• [Problem requirements]: Without changing a single character, copy every record below.

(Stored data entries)
---+---

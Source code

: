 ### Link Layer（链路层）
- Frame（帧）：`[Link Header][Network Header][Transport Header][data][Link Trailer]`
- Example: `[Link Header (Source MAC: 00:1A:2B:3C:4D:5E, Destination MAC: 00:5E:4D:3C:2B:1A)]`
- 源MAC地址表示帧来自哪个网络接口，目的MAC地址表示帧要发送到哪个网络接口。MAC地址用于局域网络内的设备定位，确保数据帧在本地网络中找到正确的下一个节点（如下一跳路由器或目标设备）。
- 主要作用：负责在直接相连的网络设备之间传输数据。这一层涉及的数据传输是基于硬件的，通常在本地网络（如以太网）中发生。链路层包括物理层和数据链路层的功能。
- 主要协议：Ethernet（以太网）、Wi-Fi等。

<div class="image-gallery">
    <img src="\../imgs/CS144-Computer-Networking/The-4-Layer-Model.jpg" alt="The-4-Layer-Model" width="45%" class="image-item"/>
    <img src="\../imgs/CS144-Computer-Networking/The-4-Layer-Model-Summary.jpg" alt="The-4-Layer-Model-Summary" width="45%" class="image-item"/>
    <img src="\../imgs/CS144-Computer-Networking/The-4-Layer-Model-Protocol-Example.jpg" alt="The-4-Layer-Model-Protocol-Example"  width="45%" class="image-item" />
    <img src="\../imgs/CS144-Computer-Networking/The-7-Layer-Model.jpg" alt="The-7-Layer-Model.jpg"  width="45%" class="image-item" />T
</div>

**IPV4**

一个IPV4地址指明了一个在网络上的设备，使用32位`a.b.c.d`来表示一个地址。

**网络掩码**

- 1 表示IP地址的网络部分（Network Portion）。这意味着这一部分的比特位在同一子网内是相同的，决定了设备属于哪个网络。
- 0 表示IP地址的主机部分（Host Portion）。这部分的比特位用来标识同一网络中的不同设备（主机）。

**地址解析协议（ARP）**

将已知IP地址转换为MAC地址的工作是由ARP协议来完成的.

---+---

• [Answer area]:
Source code

: ### Link Layer（链路层）
- Frame（帧）：`[Link Header][Network Header][Transport Header][data][Link Trailer]`
- Example: `[Link Header (Source MAC: 00:1A:2B:3C:4D:5E, Destination MAC: 00:5E:4D:3C:2B:1A)]`
- 源MAC地址表示帧来自哪个网络接口，目的MAC地址表示帧要发送到哪个网络接口。MAC地址用于局域网络内的设备定位，确保数据帧在本地网络中找到正确的下一个节点（如下一跳路由器或目标设备）。
- 主要作用：负责在直接相连的网络设备之间传输数据。这一层涉及的数据传输是基于硬件的，通常在本地网络（如以太网）中发生。链路层包括物理层和数据链路层的功能。
- 主要协议：Ethernet（以太网）、Wi-Fi等。

<div class="image-gallery">
    <img src="\../imgs/CS144-Computer-Networking/The-4-Layer-Model.jpg" alt="The-4-Layer-Model" width="45%" class="image-item"/>
    <img src="\../imgs/CS144-Computer-Networking/The-4-Layer-Model-Summary.jpg" alt="The-4-Layer-Model-Summary" width="45%" class="image-item"/>
    <img src="\../imgs/CS144-Computer-Networking/The-4-Layer-Model-Protocol-Example.jpg" alt="The-4-Layer-Model-Protocol-Example"  width="45%" class="image-item" />
    <img src="\../imgs/CS144-Computer-Networking/The-7-Layer-Model.jpg" alt="The-7-Layer-Model.jpg"  width="45%" class="image-item" />T
</div>

**IPV4**

一个IPV4地址指明了一个在网络上的设备，使用32位`a.b.c.d`来表示一个地址。

**网络掩码**

- 1 表示IP地址的网络部分（Network Portion）。这意味着这一部分的比特位在同一子网内是相同的，决定了设备属于哪个网络。
- 0 表示IP地址的主机部分（Host Portion）。这部分的比特位用来标识同一网络中的不同设备（主机）。

**地址解析协议（ARP）**

将已知IP地址转换为MAC地址的工作是由ARP协议来完成的.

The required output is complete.